Jen Horonjeff, Ph.D.
Founder, Savvy Cooperative
Juvenile Arthritis Patient
@jhoronjeff
The single biggest mistake pharma is making in creating patient-based apps is to make them without patient input. Industry creates products and services that were never developed or tested with patients, and then complain about patient noncompliance. The term noncompliance gets thrown around like the patient makes an active choice to not do something, when in reality the systems and solutions that are being created don’t work for them. Every other industry outside of healthcare already gets this. No consumer brand would go to market without user-testing and focus groups to make sure they were on the right track. But the healthcare industry grew accustomed to patients being the passive recipients of care and is now scrambling to adjust and develop solutions to keep patients engaged. I can’t stress enough, if you’re developing solutions for patients, they must be developed with patients.
Ilana Jacqueline
Patient Advocate, Author, Speaker
Primary Immune Deficiency Disease Patient
@IlanaJacqueline
New apps and digital tools can benefit the industry in multiple ways: by collecting essential patient biometrics, helping patients to better track and evaluate disease patterns and to deliver instant health education to the patient communities who need them most.
Barby Ingle
President of International Pain Foundation (iPain)

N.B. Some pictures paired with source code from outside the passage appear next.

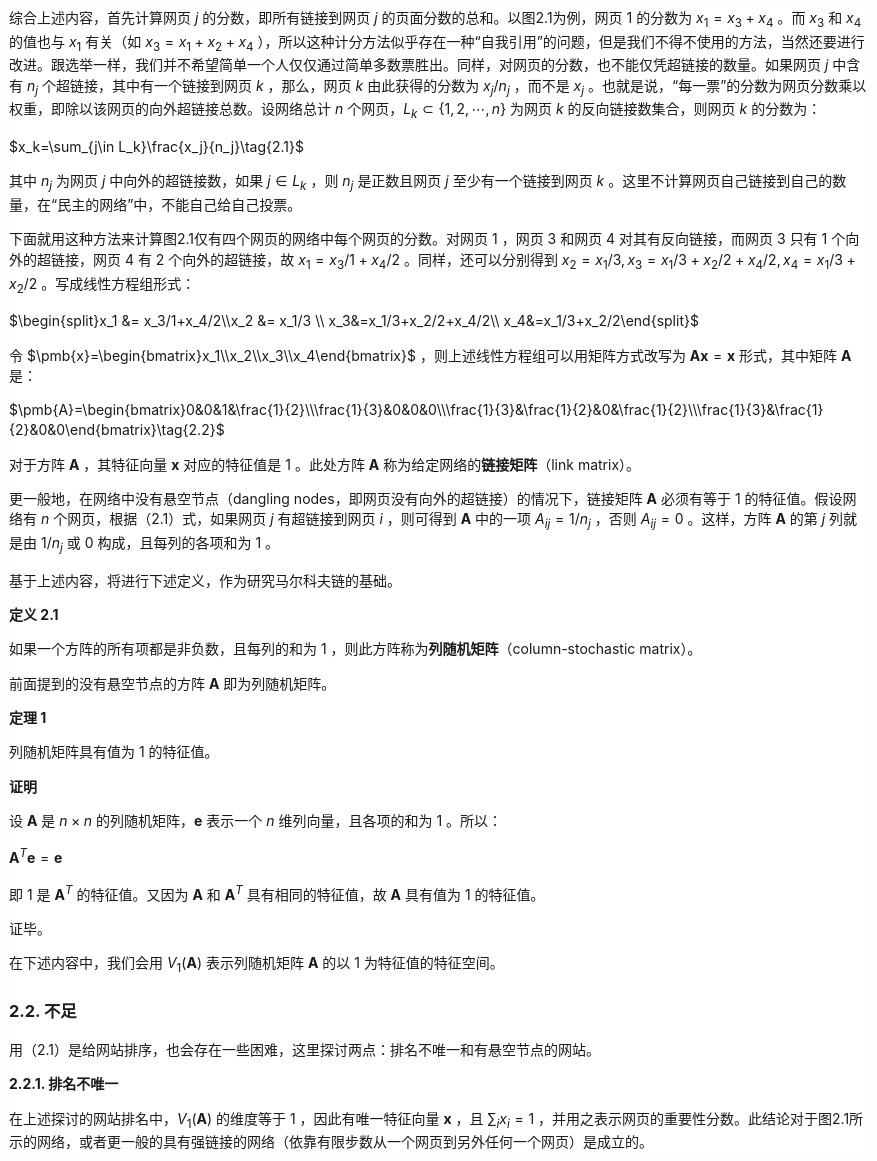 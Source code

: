 综合上述内容，首先计算网页 $j$ 的分数，即所有链接到网页 $j$ 的页面分数的总和。以图2.1为例，网页 $1$ 的分数为 $x_1=x_3+x_4$ 。而 $x_3$ 和 $x_4$ 的值也与 $x_1$ 有关（如 $x_3=x_1+x_2+x_4$ ），所以这种计分方法似乎存在一种“自我引用”的问题，但是我们不得不使用的方法，当然还要进行改进。跟选举一样，我们并不希望简单一个人仅仅通过简单多数票胜出。同样，对网页的分数，也不能仅凭超链接的数量。如果网页 $j$ 中含有 $n_j$ 个超链接，其中有一个链接到网页 $k$ ，那么，网页 $k$ 由此获得的分数为 $x_j/n_j$ ，而不是 $x_j$ 。也就是说，“每一票”的分数为网页分数乘以权重，即除以该网页的向外超链接总数。设网络总计 $n$ 个网页，$L_k\subset\{1,2,\cdots,n\}$ 为网页 $k$ 的反向链接数集合，则网页 $k$ 的分数为：

$x_k=\sum_{j\in L_k}\frac{x_j}{n_j}\tag{2.1}$

其中 $n_j$ 为网页 $j$ 中向外的超链接数，如果 $j\in L_k$ ，则 $n_j$ 是正数且网页 $j$ 至少有一个链接到网页 $k$ 。这里不计算网页自己链接到自己的数量，在“民主的网络”中，不能自己给自己投票。

下面就用这种方法来计算图2.1仅有四个网页的网络中每个网页的分数。对网页 $1$ ，网页 $3$ 和网页 $4$ 对其有反向链接，而网页 $3$ 只有 $1$ 个向外的超链接，网页 $4$ 有 $2$ 个向外的超链接，故 $x_1=x_3/1+x_4/2$ 。同样，还可以分别得到 $x_2=x_1/3, x_3=x_1/3+x_2/2+x_4/2, x_4=x_1/3+x_2/2$ 。写成线性方程组形式：

$\begin{split}x_1 &= x_3/1+x_4/2\\x_2 &= x_1/3 \\ x_3&=x_1/3+x_2/2+x_4/2\\ x_4&=x_1/3+x_2/2\end{split}$

令 $\pmb{x}=\begin{bmatrix}x_1\\x_2\\x_3\\x_4\end{bmatrix}$ ，则上述线性方程组可以用矩阵方式改写为 $\pmb{Ax}=\pmb{x}$ 形式，其中矩阵 $\pmb{A}$ 是：

$\pmb{A}=\begin{bmatrix}0&0&1&\frac{1}{2}\\\frac{1}{3}&0&0&0\\\frac{1}{3}&\frac{1}{2}&0&\frac{1}{2}\\\frac{1}{3}&\frac{1}{2}&0&0\end{bmatrix}\tag{2.2}$

对于方阵 $\pmb{A}$ ，其特征向量 $\pmb{x}$ 对应的特征值是 $1$ 。此处方阵 $\pmb{A}$ 称为给定网络的**链接矩阵**（link matrix）。

更一般地，在网络中没有悬空节点（dangling nodes，即网页没有向外的超链接）的情况下，链接矩阵 $\pmb{A}$ 必须有等于 $1$ 的特征值。假设网络有 $n$ 个网页，根据（2.1）式，如果网页 $j$ 有超链接到网页 $i$ ，则可得到 $\pmb{A}$ 中的一项 $A_{ij}=1/n_j$ ，否则 $A_{ij}=0$ 。这样，方阵 $\pmb{A}$ 的第 $j$ 列就是由 $1/n_j$ 或 $0$ 构成，且每列的各项和为 $1$ 。

基于上述内容，将进行下述定义，作为研究马尔科夫链的基础。

**定义 2.1**

如果一个方阵的所有项都是非负数，且每列的和为 $1$ ，则此方阵称为**列随机矩阵**（column-stochastic matrix）。

前面提到的没有悬空节点的方阵 $\pmb{A}$ 即为列随机矩阵。

**定理 1**

列随机矩阵具有值为 $1$ 的特征值。

**证明**

设 $\pmb{A}$ 是 $n\times n$ 的列随机矩阵，$\pmb{e}$ 表示一个 $n$ 维列向量，且各项的和为 $1$ 。所以：

$\pmb{A}^T\pmb{e}=\pmb{e}$

即 $1$ 是 $\pmb{A}^T$ 的特征值。又因为 $\pmb{A}$ 和 $\pmb{A}^T$ 具有相同的特征值，故 $\pmb{A}$ 具有值为 $1$ 的特征值。

证毕。

在下述内容中，我们会用 $V_1(\pmb{A})$ 表示列随机矩阵 $\pmb{A}$ 的以 $1$ 为特征值的特征空间。

### 2.2. 不足

用（2.1）是给网站排序，也会存在一些困难，这里探讨两点：排名不唯一和有悬空节点的网站。

**2.2.1. 排名不唯一**

在上述探讨的网站排名中，$V_1(\pmb{A})$ 的维度等于 $1$ ，因此有唯一特征向量 $\pmb{x}$ ，且 $\sum_ix_i=1$ ，并用之表示网页的重要性分数。此结论对于图2.1所示的网络，或者更一般的具有强链接的网络（依靠有限步数从一个网页到另外任何一个网页）是成立的。
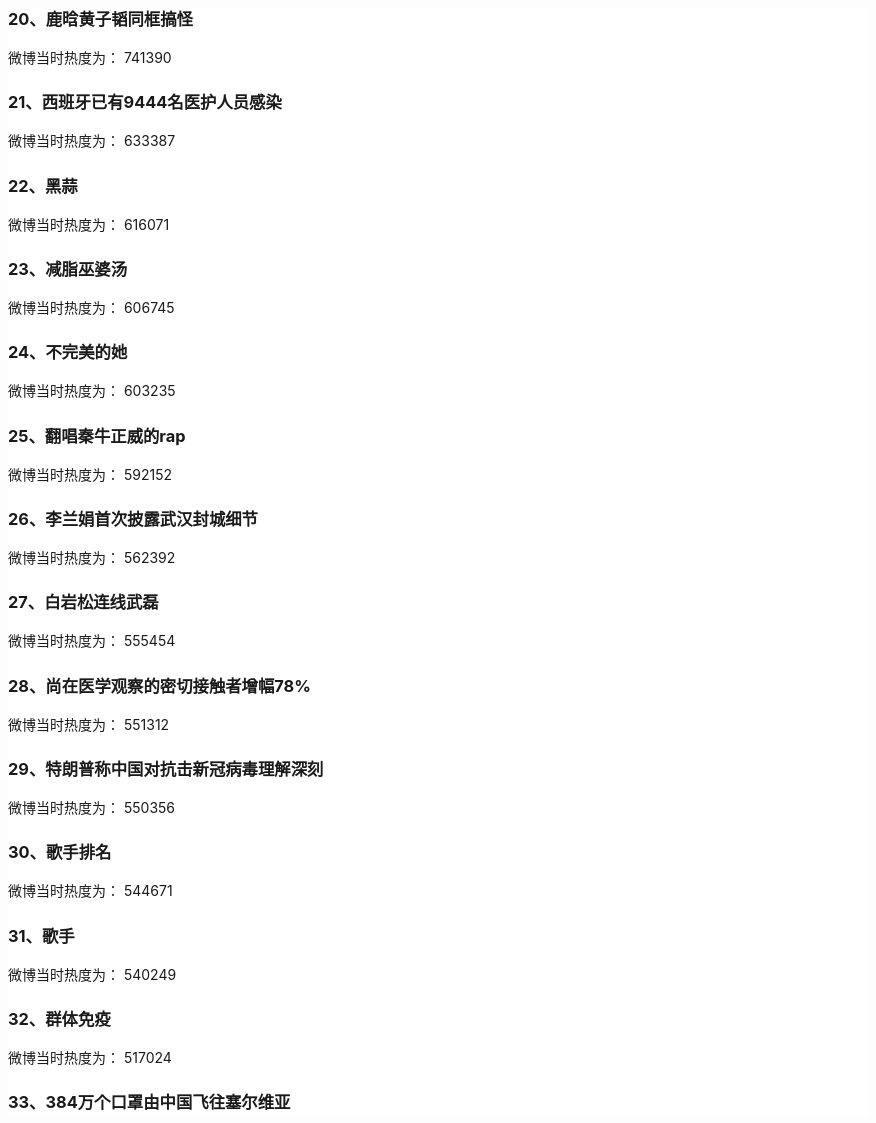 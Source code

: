 ### 20、鹿晗黄子韬同框搞怪

微博当时热度为： 741390

### 21、西班牙已有9444名医护人员感染

微博当时热度为： 633387

### 22、黑蒜

微博当时热度为： 616071

### 23、减脂巫婆汤

微博当时热度为： 606745

### 24、不完美的她

微博当时热度为： 603235

### 25、翻唱秦牛正威的rap

微博当时热度为： 592152

### 26、李兰娟首次披露武汉封城细节

微博当时热度为： 562392

### 27、白岩松连线武磊

微博当时热度为： 555454

### 28、尚在医学观察的密切接触者增幅78%

微博当时热度为： 551312

### 29、特朗普称中国对抗击新冠病毒理解深刻

微博当时热度为： 550356

### 30、歌手排名

微博当时热度为： 544671

### 31、歌手

微博当时热度为： 540249

### 32、群体免疫

微博当时热度为： 517024

### 33、384万个口罩由中国飞往塞尔维亚
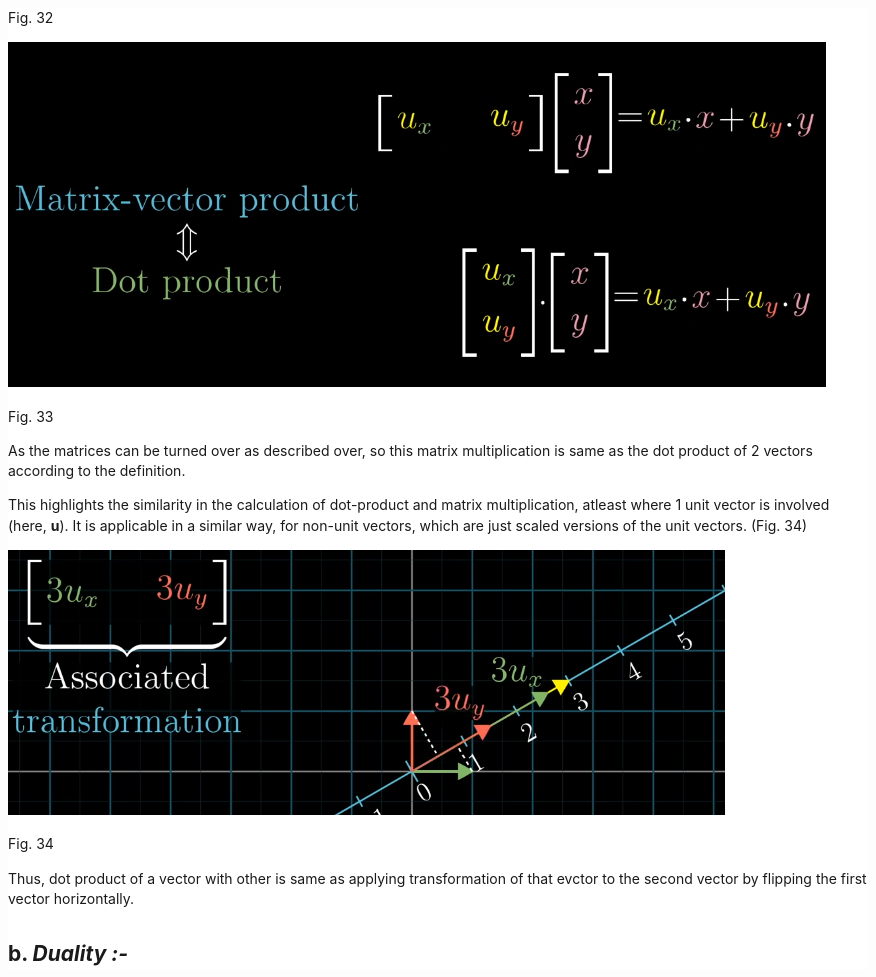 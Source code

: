 Fig. 32

![Fig. 33](Linear%20Algebra%207b2ecec57ba24509bdd0f099c8067e7b/Screenshot_from_2024-06-30_16-21-49.png)

Fig. 33

As the matrices can be turned over as described over, so this matrix multiplication is same as the dot product of 2 vectors according to the definition.

This highlights the similarity in the calculation of dot-product and matrix multiplication, atleast where 1 unit vector is involved (here, **u**). It is applicable in a similar way, for non-unit vectors, which are just scaled versions of the unit vectors. (Fig. 34)

![Fig. 34](Linear%20Algebra%207b2ecec57ba24509bdd0f099c8067e7b/Screenshot_from_2024-06-30_16-23-52.png)

Fig. 34

Thus, dot product of a vector with other is same as applying transformation of that evctor to the second vector by flipping the first vector horizontally.

## b. *Duality :-*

Central Pain Syndrome Patient
@BarbyIngle
Apps and other digital tools that engage patients should matter to pharmaceutical companies because activated patients have lower hospital rates following treatment, better disease prevention, and greater success in treatment. The more pharma creators are engaged with the end users the better their research, clinical decisions, creation of more effective medications will be lowering the financial burden.
Candace Lerman
Health Policy Consultant
Immune Thrombocytopenia Patient
@RareCandacet
Apps are a great way to connect with patients and provide them with tools and information. It is critical that when forming these apps and digital tools, a compliance team is heavily involved so there are no legal issues.
Christel Oerum
Diabetes Strong
Diabetes Patient
@TheRealFitBlog
Digital health tools are an excellent way to send medication reminders, track medication taken, or simply have the user engage with your company. It can also be a way of letting people know that they’re not alone. The diabetes-focused company One Drop is an example since they provide both product, community, and support.
Whitney Petit
Epilepsy Patient Leader
Epilepsy Patient
@cfepilepsy
Apps should matter to pharma companies because we live in an age where digital accessibility is at the forefront. If pharma misses the opportunity to connect with patients on this platform, they will lose a market for connectivity.